Mcity Test Facility:
The Mcity Test Facility sits on a 32-acre site on the University of Michigan’s North Campus Research Complex, with more than 16 acres of transportation infrastructure and 4 lane-miles of sidewalks and roads. Unlike a traditional proving ground, this full-scale next-generation facility simulates the broad range of complexities transportation systems encounter in real environments. It is used by both academia and industry for a range of open research, private development, and collaborative testing.

For connected and automate vehicle testing, the Mcity Test Facility has eight signalized intersections of various configurations, surface features such as a traffic circle, tunnel, roundabout, blind curves, and a 1000’ section of freeway with overhead gantries that can be configured as limited access US Highway or signalized State Trunkline. Each intersection is equipped with NTCIP-compliant signal controllers, from vendors such as Econolite and Siemens. The system is networked by fiber running at 10-gigabit (minimum). A full map of these features is publicly available.

Roadside units can be quickly placed at a variety of locations in the facility, in configurations that match real-world deployments. Cross-arms, wood pole, guy wire, and other arrangements are supported, with full PoE control provided through software.

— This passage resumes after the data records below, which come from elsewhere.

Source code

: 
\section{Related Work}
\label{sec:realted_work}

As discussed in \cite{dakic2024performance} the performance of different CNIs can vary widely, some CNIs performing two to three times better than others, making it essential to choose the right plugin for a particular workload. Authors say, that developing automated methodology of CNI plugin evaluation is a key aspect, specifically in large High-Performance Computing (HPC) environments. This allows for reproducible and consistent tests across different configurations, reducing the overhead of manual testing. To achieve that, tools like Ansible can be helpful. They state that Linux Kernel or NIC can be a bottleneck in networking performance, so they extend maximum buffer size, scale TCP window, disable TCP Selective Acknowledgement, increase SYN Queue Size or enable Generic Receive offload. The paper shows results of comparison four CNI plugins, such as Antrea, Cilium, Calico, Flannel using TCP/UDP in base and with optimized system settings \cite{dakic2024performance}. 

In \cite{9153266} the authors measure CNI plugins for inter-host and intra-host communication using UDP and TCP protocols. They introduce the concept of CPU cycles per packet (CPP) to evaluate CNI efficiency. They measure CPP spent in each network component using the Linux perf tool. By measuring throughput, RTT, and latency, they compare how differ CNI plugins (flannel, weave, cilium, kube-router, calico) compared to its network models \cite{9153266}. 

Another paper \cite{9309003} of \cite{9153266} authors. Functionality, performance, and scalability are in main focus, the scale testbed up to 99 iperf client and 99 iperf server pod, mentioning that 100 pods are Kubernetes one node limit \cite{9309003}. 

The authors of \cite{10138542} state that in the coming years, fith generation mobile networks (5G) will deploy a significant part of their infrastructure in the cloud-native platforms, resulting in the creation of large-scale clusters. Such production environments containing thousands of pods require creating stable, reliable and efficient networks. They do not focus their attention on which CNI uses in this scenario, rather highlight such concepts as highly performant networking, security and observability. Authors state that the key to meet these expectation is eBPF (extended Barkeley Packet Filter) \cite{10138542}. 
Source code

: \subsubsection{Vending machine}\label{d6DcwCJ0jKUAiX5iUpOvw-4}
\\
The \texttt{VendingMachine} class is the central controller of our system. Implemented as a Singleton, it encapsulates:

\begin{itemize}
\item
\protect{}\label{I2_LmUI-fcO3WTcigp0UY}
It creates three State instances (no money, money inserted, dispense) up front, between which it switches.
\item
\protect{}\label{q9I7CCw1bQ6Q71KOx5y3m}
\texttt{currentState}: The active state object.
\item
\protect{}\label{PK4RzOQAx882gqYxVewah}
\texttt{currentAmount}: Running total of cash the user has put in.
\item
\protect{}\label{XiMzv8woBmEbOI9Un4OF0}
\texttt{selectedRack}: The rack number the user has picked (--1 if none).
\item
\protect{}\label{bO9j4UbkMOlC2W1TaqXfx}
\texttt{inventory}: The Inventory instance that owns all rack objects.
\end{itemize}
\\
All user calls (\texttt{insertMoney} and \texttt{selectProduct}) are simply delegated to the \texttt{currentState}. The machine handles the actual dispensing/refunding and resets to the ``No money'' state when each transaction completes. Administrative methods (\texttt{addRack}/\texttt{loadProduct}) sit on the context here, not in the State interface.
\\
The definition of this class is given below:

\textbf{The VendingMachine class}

Mcity Test Facility Features:

  • State-of-the-art instrumentation and sensors throughout the facility include a control network to collect data about traffic activity using wireless, fiber optics, Ethernet, and a highly accurate real-time kinematic positioning system
  • Fully connected 5G network and vehicle-to-everything (V2X) communication throughout the facility
  • Facility infrastructure and testing conditions can be controlled with our Mcity OS cloud-based software
  • Multiple road surfaces, variety of road markings and crossing types (e.g. pedestrian, railroad)
  • 1,000-foot straightaway, plus access ramps, curves, roundabout, traffic circle, and urban streets
  • Traffic signals and traffic signs, plus building facades and simulated tree cover
  • House and and garage exterior with accessibility ramp for first-mile/last-mile testing, deliveries, and ride hailing
  • Bridge deck, underpass, guardrails, barriers, and crash attenuators
  • Onsite workstation and configurable open test areas.

Mcity 2.0:
Mcity 2.0 aims to develop digital infrastructure that will overlay the physical test facility and create a cloud-based, augmented-reality connected and automated vehicle (CAV) testbed that will be available to academic researchers nationwide. The digital infrastructure will include four major components, as shown below. The first one is the user interface that will allow remote researchers to configure their testing scenarios and access their test data through AWS cloud services. The second component is the digital twin of Mcity in combination with a realistic simulation model for the naturalistic driving environment. The third component is the augmented reality test environment which will synchronize the digital twin of Mcity and the Mcity physical infrastructure. The last one is the Mcity OS, which will connect the digital infrastructure with the physical infrastructure. The Mcity 2.0 project will also develop a data engine that provides high resolution vehicle and other road user trajectory data. The Mcity 2.0 Project is currently being funded by the National Science Foundation.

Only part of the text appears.